Albarran v Pascoe
[2021] FCA 1155
At a glance
Source factsCourt
Federal Court of Australia
Decision date
2021-09-22
Before
Mr J, Cheeseman J
Source
Original judgment source is linked above.
Judgment (6 paragraphs)
- Pursuant to s 447A(1) of the Corporations Act 2001 (Cth), Part 5.3A is to operate in relation to NPH Group Pty Limited ACN 628 498 966 (the Company) as if the resolution purportedly passed by Thomas Cardinal on 16 June 2021 as the sole director of the Company was a valid resolution under s 436A, and as if the first plaintiff's appointment pursuant to that resolution was a valid appointment of him as voluntary administrator of the Company.
- Pursuant to s 447A(1) of the Corporations Act 2001 (Cth), Part 5.3A is to operate in relation to the Company as if the resolution purportedly passed at a meeting of the Company's creditors on 7 July 2021 that the company be wound up under s 439C(c) of the Act was a valid resolution, and as if the first plaintiff's appointment as liquidator of the Company as a consequence of that resolution was valid.
- The costs of this application are to be paid from the property of the Company.
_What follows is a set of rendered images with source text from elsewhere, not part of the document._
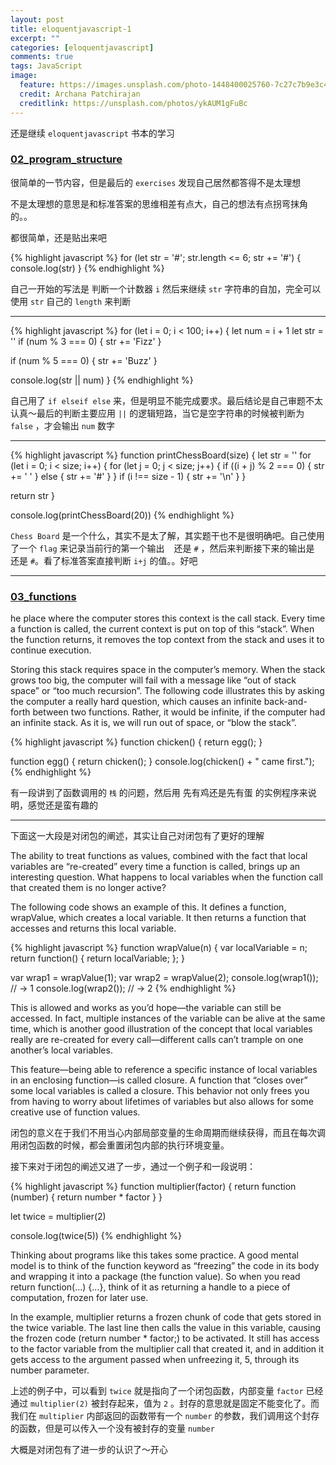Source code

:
 ```yaml
---
layout: post
title: eloquentjavascript-1
excerpt: ""
categories: [eloquentjavascript]
comments: true
tags: JavaScript
image:
  feature: https://images.unsplash.com/photo-1448400025760-7c27c7b9e3c4?dpr=1&auto=format&fit=crop&w=767&h=512&q=80&cs=tinysrgb&crop=
  credit: Archana Patchirajan
  creditlink: https://unsplash.com/photos/ykAUM1gFuBc
---
```


还是继续 `eloquentjavascript` 书本的学习

### [02_program_structure](http://eloquentjavascript.net/02_program_structure.html)

很简单的一节内容，但是最后的 `exercises` 发现自己居然都答得不是太理想

不是太理想的意思是和标准答案的思维相差有点大，自己的想法有点拐弯抹角的。。

都很简单，还是贴出来吧

{% highlight javascript %}
for (let str = '#'; str.length <= 6; str += '#') {
  console.log(str)
}
{% endhighlight %}

自己一开始的写法是 判断一个计数器 `i` 然后来继续 `str` 字符串的自加，完全可以使用 `str` 自己的 `length` 来判断

---

{% highlight javascript %}
for (let i = 0; i < 100; i++) {
  let num = i + 1
  let str = ''
  if (num % 3 === 0) {
    str += 'Fizz'
  }

  if (num % 5 === 0) {
    str += 'Buzz'
  }

  console.log(str || num)
}
{% endhighlight %}

自己用了 `if elseif else` 来，但是明显不能完成要求。最后结论是自己审题不太认真～最后的判断主要应用 `||` 的逻辑短路，当它是空字符串的时候被判断为 `false` ，才会输出 `num` 数字

---

{% highlight javascript %}
function printChessBoard(size) {
  let str = ''
  for (let i = 0; i < size; i++) {
    for (let j = 0; j < size; j++) {
      if ((i + j) % 2 === 0) {
        str += ' '
      } else {
        str += '#'
      }
    }
    if (i !== size - 1) {
      str += '\n'
    }
  }

  return str
}

console.log(printChessBoard(20))
{% endhighlight %}

`Chess Board` 是一个什么，其实不是太了解，其实题干也不是很明确吧。自己使用了一个 `flag` 来记录当前行的第一个输出 ` ` 还是 `#` ，然后来判断接下来的输出是 ` ` 还是 `#`。看了标准答案直接判断 `i+j` 的值。。好吧

---

### [03_functions](http://eloquentjavascript.net/03_functions.html)

he place where the computer stores this context is the call stack. Every time a function is called, the current context is put on top of this “stack”. When the function returns, it removes the top context from the stack and uses it to continue execution.

Storing this stack requires space in the computer’s memory. When the stack grows too big, the computer will fail with a message like “out of stack space” or “too much recursion”. The following code illustrates this by asking the computer a really hard question, which causes an infinite back-and-forth between two functions. Rather, it would be infinite, if the computer had an infinite stack. As it is, we will run out of space, or “blow the stack”.

{% highlight javascript %}
function chicken() {
  return egg();
}

function egg() {
  return chicken();
}
console.log(chicken() + " came first.");
{% endhighlight %}

有一段讲到了函数调用的 `栈` 的问题，然后用 先有鸡还是先有蛋 的实例程序来说明，感觉还是蛮有趣的

---

下面这一大段是对闭包的阐述，其实让自己对闭包有了更好的理解

The ability to treat functions as values, combined with the fact that local variables are “re-created” every time a function is called, brings up an interesting question. What happens to local variables when the function call that created them is no longer active?

The following code shows an example of this. It defines a function, wrapValue, which creates a local variable. It then returns a function that accesses and returns this local variable.

{% highlight javascript %}
function wrapValue(n) {
  var localVariable = n;
  return function() { return localVariable; };
}

var wrap1 = wrapValue(1);
var wrap2 = wrapValue(2);
console.log(wrap1());
// → 1
console.log(wrap2());
// → 2
{% endhighlight %}

This is allowed and works as you’d hope—the variable can still be accessed. In fact, multiple instances of the variable can be alive at the same time, which is another good illustration of the concept that local variables really are re-created for every call—different calls can’t trample on one another’s local variables.

This feature—being able to reference a specific instance of local variables in an enclosing function—is called closure. A function that “closes over” some local variables is called a closure. This behavior not only frees you from having to worry about lifetimes of variables but also allows for some creative use of function values.

闭包的意义在于我们不用当心内部局部变量的生命周期而继续获得，而且在每次调用闭包函数的时候，都会重置闭包内部的执行环境变量。

接下来对于闭包的阐述又进了一步，通过一个例子和一段说明：

{% highlight javascript %}
function multiplier(factor) {
  return function (number) {
    return number * factor
  }
}

let twice = multiplier(2)

console.log(twice(5))
{% endhighlight %}

Thinking about programs like this takes some practice. A good mental model is to think of the function keyword as “freezing” the code in its body and wrapping it into a package (the function value). So when you read return function(...) {...}, think of it as returning a handle to a piece of computation, frozen for later use.

In the example, multiplier returns a frozen chunk of code that gets stored in the twice variable. The last line then calls the value in this variable, causing the frozen code (return number * factor;) to be activated. It still has access to the factor variable from the multiplier call that created it, and in addition it gets access to the argument passed when unfreezing it, 5, through its number parameter.

上述的例子中，可以看到 `twice` 就是指向了一个闭包函数，内部变量 `factor` 已经通过 `multiplier(2)` 被封存起来，值为  `2` 。封存的意思就是固定不能变化了。而我们在 `multiplier` 内部返回的函数带有一个 `number` 的参数，我们调用这个封存的函数，但是可以传入一个没有被封存的变量 `number`

大概是对闭包有了进一步的认识了～开心
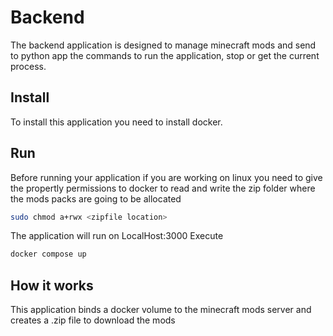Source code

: # Backend

The backend application is designed to manage minecraft mods and send to python app the commands to run the application, stop or get the current process.

## Install 

To install this application you need to install docker.

## Run 

Before running your application if you are working on linux you need to give the propertly permissions to docker to read and write the zip folder where the mods packs are going to be allocated

```bash
sudo chmod a+rwx <zipfile location>
```

The application will run on LocalHost:3000 Execute 

```bash
docker compose up
```

## How it works 

This application binds a docker volume to the minecraft mods server and creates a .zip file to download the mods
Note: Entry of orders is dealt with in Rule 39.32 of the Federal Court Rules 2011.
Introduction 1 The plaintiffs, Daniel John Frisken in his capacity as liquidator of NPH Group Pty Limited (the Company) and the Company, move on an Originating Application filed on 3 August 2021. By the time the matter came before me for hearing, the plaintiffs had limited the relief they sought to orders pursuant to s 447A(1) of the Corporations Act 2001 (Cth) that Part 5.3A of the Act is to operate in relation to the Company as if the resolutions passed respectively by the sole director of the Company to appoint Mr Frisken as a voluntary administrator on 16 June 2021 and by the Company's creditors to wind up the Company on 7 July 2021 were valid resolutions. 2 The plaintiffs rely on two affidavits of Mr Frisken affirmed on 2 August 2021 and 15 September 2021. 3 This application is made because Mr Frisken has become aware that Thomas Cardinal, the Company's sole director, is presently and at all relevant times was, an undischarged bankrupt, previously known as Tao Zhu. I will refer to this person as Mr Cardinal although I note that he did not formally change his name from Tao Zhu to Thomas Cardinal until 12 May 2009 and that he has also used the name Peter Zhu. Mr Cardinal's status as an undischarged bankrupt disqualified him from acting as a director and impacts the validity of Mr Frisken's appointment as administrator and thereafter the resolution of creditors to wind up the Company. 4 No other persons have been joined to this proceeding, however the Company's creditors have been notified of this proceeding and the hearing date. No creditor has indicated an intention to seek leave to intervene. Four creditors have expressed support for the application. None have expressed any opposition to it. 5 Similarly, Mr Cardinal, his solicitor and a representative of the Official Trustee (the relevant trustee in bankruptcy) have each been notified of this proceeding and of the hearing date. Mr Cardinal has indicated through his solicitor that he will not seek leave to intervene in this proceeding. A representative of the Official Trustee has confirmed that the Official Trustee is aware of and does not wish to intervene in the proceedings. 6 On the eve of the hearing, Mr Cardinal through his solicitor, admitted that he is the person named in the relevant sequestration order. For completeness, I note his solicitor further stated that he was instructed to file an application to annul the bankruptcy in the near future.